Le figurine-figuracce dei ministri tecnici

Il governo Conte ha nel proprio interno esponenti con sensibilità, idee, provenienze, storie molto diverse, che fanno parecchia fatica a compattarsi. Tra le anomalie più eclatanti vi è quella della presenza di Enzo Moavero Milanesi, un giurista di grande valore, quale ministro degli affari esteri. Da sempre molto vicino a Mario Monti, è stato nominato ministro per le politiche europee nel suo governo il 16 novembre del 2011. Le cronache raccontano che arrivato nel suo ufficio abbia rifiutato una scrivania presumibilmente appartenuta a Benito Mussolini: «Sono antifascista, non la voglio». Il 27 aprile 2013 resta ministro con le stesse funzioni nel governo guidato da Enrico Letta. Nell’aprile 2017 viene nominato dal Presidente Gentiloni Consigliere del Premier per la promozione e dislocazione a Milano della sede dell’Ema, già situata a Londra, poi invece affidata ad Amsterdam.

Non riesco a capire, e non sono il solo, come un personaggio del genere abbia accettato di entrare nel governo Conte con un incarico così importante, ma così destinato ad entrare in rotta di collisione con altri ministri e con gli indirizzi politici del governo giallo-verde. Bisogna proprio ammettere che la politica eserciti un fascino particolare anche verso uomini di cultura e di scienza, i quali troverebbero terreno fertile rimanendo nel loro seminato. Queste sono però scelte lasciate alla mentalità ed alle aspirazioni degli interessati. Sono sempre stato del parere che sarebbe molto meglio se tutti facessero il loro mestiere senza “sgolosare” quello altrui, tuttavia il prestito di un giurista di livello dal mondo dell’università al governo della Repubblica non sarebbe un fatto di per sé negativo, anzi.

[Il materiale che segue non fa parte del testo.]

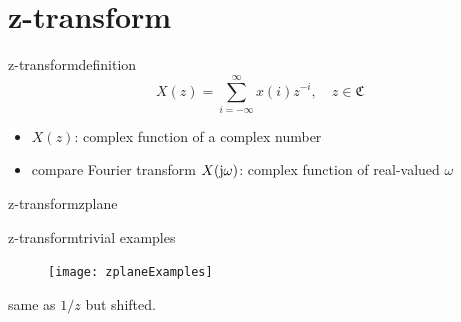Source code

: \section{z-transform}
	\begin{frame}{z-transform}{definition}
        \begin{equation*}
            X(z) = \sum\limits_{i=-\infty}^{\infty}{x(i)z^{-i}},\quad z\in \mathfrak{C}
        \end{equation*}
        \begin{itemize}
            \item<2->   $X(z)$: complex function of a complex number
            \item<3->   compare Fourier transform $X(\mathrm{j}\omega)$: complex function of real-valued $\omega$
        \end{itemize}
	\end{frame}
	\begin{frame}{z-transform}{zplane}
        \vspace{-3mm}
	\end{frame}
	\begin{frame}{z-transform}{trivial examples}
        \vspace{-3mm}
        \begin{figure}
            \texttt{[image: zplaneExamples]}
        \end{figure}
        
        
        same as $1/z$ but shifted.
        
	\end{frame}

Quel che non comprendo è come Moavero riesca a far quadrare il cerchio delle sue convinzioni politiche e scientifiche con le linee del governo Conte in materia di rapporti con l’Europa e a livello internazionale. Su questi punti l’attuale compagine governativa parla, a dir poco, cinque lingue: quella opportunistica grillina, quella barricadiera leghista, quella insipida, titubante ed altalenante di Giuseppe Conte, quella scettica e provocatoria di Paolo Savona e quella compromissoria (da pesce in barile) di Giovanni Tria. Un’autentica Babele governativa! Quale prestigio aggiunge al curriculum moaveriano una simile esperienza? Se ben ricordo, Enzo Moavero si era candidato al Parlamento nelle liste di Scelta civica di cui era leader Mario Monti: non fu eletto, ma fece una scelta politica che non ha nulla a che vedere con la linea dell’attuale governo. Non è un politico in cerca di seggiola su cui rimanere a tutti i costi. Tantomeno lo considero un venduto al migliore offerente. Resta quindi un mistero la presenza di questo illustre giurista in mezzo al confuso e confusionario parterre pentaleghista. L’unica risposta fantapolitica al mistero potrebbe essere quella di tenere all’interno del governo una sorta di paravento verso l’Europa, di avere una quinta colonnina europea in mezzo alla bagarre, di mostrare uno specchietto razionale ed istituzionale alle allodole mercatali, di mantenere un tenue filo di dialogo tra il sistema e gli anti-sistema. Mi sembra francamente poco o niente: un ombrellino nel diluvio.

Sotto sotto nutro una speranza: questi tecnici prestati all’improvvisato governo legastellato prima o poi dovranno pure fare i conti con la propria dignità e coerenza. Le loro contraddizioni finiranno per minare irrimediabilmente la credibilità e solidità del governo? Saranno prima o poi la spina nel fianco che toglierà il respiro a Salvini e Di Maio? Il discorso vale per Moavero, ma anche per Tria. Riusciranno a barcamenarsi ed a continuare a svolgere un ruolo di mera copertura?  Durante il dibattito in vista della formulazione del Documento di Economia e Finanza si è vociferato di mezze dimissioni messe sul tavolo da Tria dopo la sbracata virata deficitaria a livello di bilancio statale: non vorrei essere nei suoi panni quando si presenterà in sede Ue e lo guarderanno come un ministro depotenziato, che a Bruxelles recita una parte, mentre a Roma ne sostiene un’altra. Parlare di imbarazzo mi sembra poco. E Moavero, quando si misura con l’antieuropeismo strisciante del governo Conte e magari si trova in netto contrasto col collega Savona? La politica è l’arte del compromesso: d’accordo. Ma non della presa in giro!